I Spent Less than $3218.16 on Groceries Last Week and So Can You
I've Made Sourdough Four Times So I'm Qualified to Speak of These Things
Sorry for the snark, the truth is I needed to get your attention because I’d like your help. Maybe that’s what’s behind my snark most of the time. Nope, can’t explore that right now, let’s talk about food.

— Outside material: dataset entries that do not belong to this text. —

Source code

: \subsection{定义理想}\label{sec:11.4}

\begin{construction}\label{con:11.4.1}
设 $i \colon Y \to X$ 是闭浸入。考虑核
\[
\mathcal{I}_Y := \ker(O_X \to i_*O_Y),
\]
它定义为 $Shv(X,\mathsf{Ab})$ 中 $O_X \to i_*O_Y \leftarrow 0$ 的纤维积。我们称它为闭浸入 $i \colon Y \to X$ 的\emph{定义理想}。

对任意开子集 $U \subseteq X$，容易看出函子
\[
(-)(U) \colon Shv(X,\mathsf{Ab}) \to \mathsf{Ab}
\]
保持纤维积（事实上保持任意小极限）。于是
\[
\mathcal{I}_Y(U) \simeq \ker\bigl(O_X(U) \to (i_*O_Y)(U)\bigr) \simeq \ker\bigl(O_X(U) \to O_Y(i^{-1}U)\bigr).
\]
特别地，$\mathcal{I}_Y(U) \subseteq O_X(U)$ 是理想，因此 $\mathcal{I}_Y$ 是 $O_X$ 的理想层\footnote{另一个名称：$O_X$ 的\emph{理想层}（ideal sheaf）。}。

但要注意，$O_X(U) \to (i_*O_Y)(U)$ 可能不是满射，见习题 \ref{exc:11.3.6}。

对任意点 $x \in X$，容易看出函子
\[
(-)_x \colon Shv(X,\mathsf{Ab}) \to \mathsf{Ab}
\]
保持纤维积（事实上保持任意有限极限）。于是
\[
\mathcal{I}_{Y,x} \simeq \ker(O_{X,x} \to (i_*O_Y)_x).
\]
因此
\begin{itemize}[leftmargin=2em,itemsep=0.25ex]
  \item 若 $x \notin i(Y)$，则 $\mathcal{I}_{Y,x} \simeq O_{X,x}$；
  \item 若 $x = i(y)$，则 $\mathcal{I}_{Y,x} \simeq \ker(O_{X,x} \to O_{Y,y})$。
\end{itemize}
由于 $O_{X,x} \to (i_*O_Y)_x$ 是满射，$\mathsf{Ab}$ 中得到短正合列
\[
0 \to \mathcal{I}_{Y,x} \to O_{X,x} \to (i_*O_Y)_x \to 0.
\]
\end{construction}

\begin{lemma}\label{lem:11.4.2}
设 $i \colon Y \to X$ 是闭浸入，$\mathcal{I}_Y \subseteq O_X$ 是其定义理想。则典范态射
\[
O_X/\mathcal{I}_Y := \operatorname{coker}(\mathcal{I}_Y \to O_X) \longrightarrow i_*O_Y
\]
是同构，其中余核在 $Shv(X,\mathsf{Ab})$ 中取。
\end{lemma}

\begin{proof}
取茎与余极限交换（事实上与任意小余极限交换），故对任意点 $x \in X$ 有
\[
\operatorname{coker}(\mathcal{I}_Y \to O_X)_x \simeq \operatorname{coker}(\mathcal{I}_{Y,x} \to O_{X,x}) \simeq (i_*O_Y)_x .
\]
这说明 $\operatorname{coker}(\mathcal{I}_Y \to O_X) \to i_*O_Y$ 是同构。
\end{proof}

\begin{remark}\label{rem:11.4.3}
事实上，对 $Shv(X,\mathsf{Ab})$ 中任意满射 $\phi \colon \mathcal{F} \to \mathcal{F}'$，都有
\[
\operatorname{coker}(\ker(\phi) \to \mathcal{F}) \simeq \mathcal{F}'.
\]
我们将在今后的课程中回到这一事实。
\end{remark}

When Jonny and I started dating, I was on the Ch3 diet. That is, Chipotle, Chick-fil-A, and Charcuterie. Which is probably the most expensive diet one can be on, but it is very, very convenient. It requires almost zero prep time on the part of the eater. Life went on, we got married, and that whole system came crashing down. As little as I may have been suited for the role, it was time for me to take on the role of home cook. And part of being a home cook means working with the budget. I now feed seven people (some of them small) on the same dime that I used to throw at lunch, even though groceries are veeeery expensive.
Here’s the lemonade I can squeeze out of that particular lemon: having a budget heightens the quality of the food I’m putting on the table. Because when I have more constraints, I pay more attention to what I’m doing. If I was not sticking to a budget, I would never have attempted things like: roast chicken, fermented veggies, A-for-Effort Sourdough bread, instant pot yogurt, and homemade granola.
Here's a peek inside the cookbook of a recovering Out-to-Luncher. I’d love to hear about things you’re making instead of buying, too.
Roast Chicken
We are eating more food than we used to. I know this because I used to try to cut chickens in half to roast them, because we’d only eat half a chicken. I never got it to work, btw, but now I’m hypothesizing about the best way to roast two chickens at the same time.
Fun fact: you can buy a rotisserie chicken for less than a raw whole chicken. This seems like kind of a scam (more of a promotion—if you buy the rotisserie chicken, you are more likely to buy the sides that are stocked right beside the chicken heater thingy). I’ve kept roasting chickens at my house anyway because, at least so I am told, it tastes better, and now I can cut the back out of a chicken in less than 60 seconds. My Ch3 self would be impressed.
Fermented Veggies
Red cabbage sauerkraut and pickled asparagus are made possible by the pickling kit a kind brother-in-law got us for Christmas several years back. It’s very nice to have a vegetable ready to go with zero prep time (jk lol like 3 weeks of prep time, but you don’t have to do anything right before dinner, and that matters a lot).
Sourdough Bread
A friend recently taught me how to make this, which, if I can ever get it to work like I want to, will be the cheapest gift/ side dish on record.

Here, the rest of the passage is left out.